> [TASK DESCRIPTION]: Read through the lines below and copy the ones holding the string "списка".

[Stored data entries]
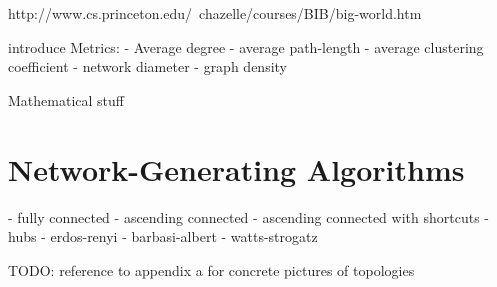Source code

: \documentclass[../Bachelorarbeit.tex]{subfiles}
\begin{document}
\citep {Kleinfeld_BigWorld}
http://www.cs.princeton.edu/~chazelle/courses/BIB/big-world.htm

introduce Metrics:
- Average degree
- average path-length
- average clustering coefficient
- network diameter
- graph density

Mathematical stuff 
\citep{Newman_Eigenvectors}
\citep{AielloChungLu_RandomEvolution}
\citep{EbelMielschBornholdt_TopologyEmail}
\citep{GaertlerPatrignani_AutonomousSystem}

\section{Network-Generating Algorithms}
- fully connected
- ascending connected
- ascending connected with shortcuts
- hubs
- erdos-renyi
- barbasi-albert
- watts-strogatz

TODO: reference to appendix a for concrete pictures of topologies
\end{document}
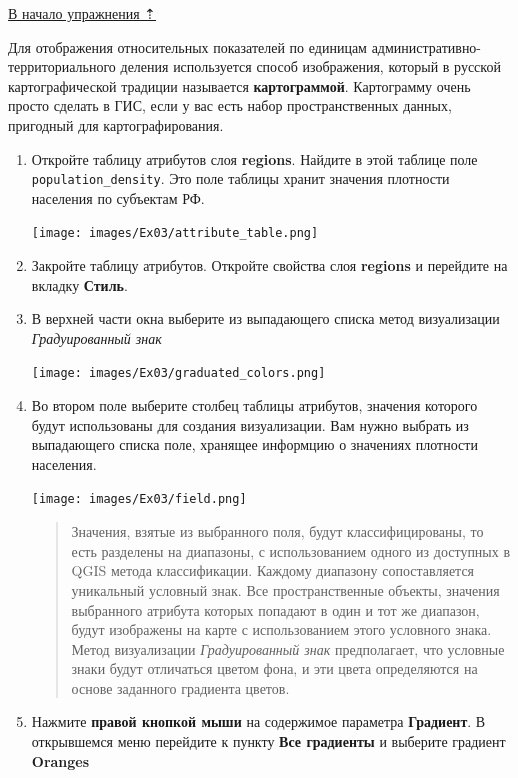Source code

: \documentclass[
  12pt,
]{book}
\begin{document}
\protect\hyperlink{map-design-population}{В начало упражнения ⇡}

Для отображения относительных показателей по единицам административно-территориального деления используется способ изображения, который в русской картографической традиции называется \textbf{картограммой}. Картограмму очень просто сделать в ГИС, если у вас есть набор пространственных данных, пригодный для картографирования.

\begin{enumerate}
\def\labelenumi{\arabic{enumi}.}
\item
  Откройте таблицу атрибутов слоя \textbf{regions}. Найдите в этой таблице поле \texttt{population\_density}. Это поле таблицы хранит значения плотности населения по субъектам РФ.

  \texttt{[image: images/Ex03/attribute\_table.png]}
\item
  Закройте таблицу атрибутов. Откройте свойства слоя \textbf{regions} и перейдите на вкладку \textbf{Стиль}.
\item
  В верхней части окна выберите из выпадающего списка метод визуализации \emph{Градуированный знак}

  \texttt{[image: images/Ex03/graduated\_colors.png]}
\item
  Во втором поле выберите столбец таблицы атрибутов, значения которого будут использованы для создания визуализации. Вам нужно выбрать из выпадающего списка поле, хранящее информцию о значениях плотности населения.

  \texttt{[image: images/Ex03/field.png]}

  \begin{quote}
  Значения, взятые из выбранного поля, будут классифицированы, то есть разделены на диапазоны, с использованием одного из доступных в QGIS метода классификации. Каждому диапазону сопоставляется уникальный условный знак. Все пространственные объекты, значения выбранного атрибута которых попадают в один и тот же диапазон, будут изображены на карте с использованием этого условного знака. Метод визуализации \emph{Градуированный знак} предполагает, что условные знаки будут отличаться цветом фона, и эти цвета определяются на основе заданного градиента цветов.
  \end{quote}
\item
  Нажмите \textbf{правой кнопкой мыши} на содержимое параметра \textbf{Градиент}. В открывшемся меню перейдите к пункту \textbf{Все градиенты} и выберите градиент \textbf{Oranges}


\end{enumerate}
\end{document}
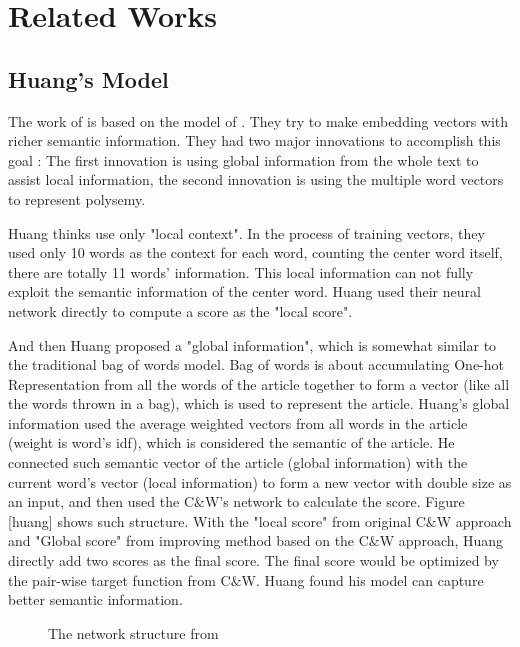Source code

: \chapter{Related Works}
\label{cha:relatedworks}

\section{Huang's Model}


The work of \cite{HuangSocherEtAl2012} is based on the model of \cite{CollobertWeston2008}. They try to make embedding vectors with richer semantic information. They had two major innovations to accomplish this goal : The first innovation is using global information from the whole text to assist local information, the second innovation is using the multiple word vectors to represent polysemy. 

Huang thinks \cite{CollobertWeston2008} use only "local context". In the process of training vectors, they used only 10 words as the context for each word, counting the center word itself, there are totally 11 words' information. 
This local information can not fully exploit the semantic information of the center word. Huang used their neural network directly to compute a score as the "local score". 

And then Huang proposed a "global information", which is somewhat similar to the traditional bag of words model. Bag of words is about accumulating One-hot Representation from all the words of the article together to form a vector (like all the words thrown in a bag), which is used to represent the article. Huang's global information used the average weighted vectors from all words in the article (weight is word's idf), which is considered the semantic of the article. 
He connected such semantic vector of the article (global information) 
with the current word's vector (local information) to form a new vector with double size as an input, and then used the C$\&$W's network to calculate the score. Figure [huang] shows such structure.
With the "local score" from original C$\&$W approach and "Global score" from improving method based on the C$\&$W approach, Huang directly add two scores as the final score. The final score would be optimized by the pair-wise target function from C$\&$W. Huang found his model can capture better semantic information. \\

\begin{figure}[!ht]
  \centering
	\caption{The network structure from \citep{HuangSocherEtAl2012}}
	\label{fig:huang}
\end{figure}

> [ANSWER]:
  В верхней части окна выберите из выпадающего списка метод визуализации \emph{Градуированный знак}
  Во втором поле выберите столбец таблицы атрибутов, значения которого будут использованы для создания визуализации. Вам нужно выбрать из выпадающего списка поле, хранящее информцию о значениях плотности населения.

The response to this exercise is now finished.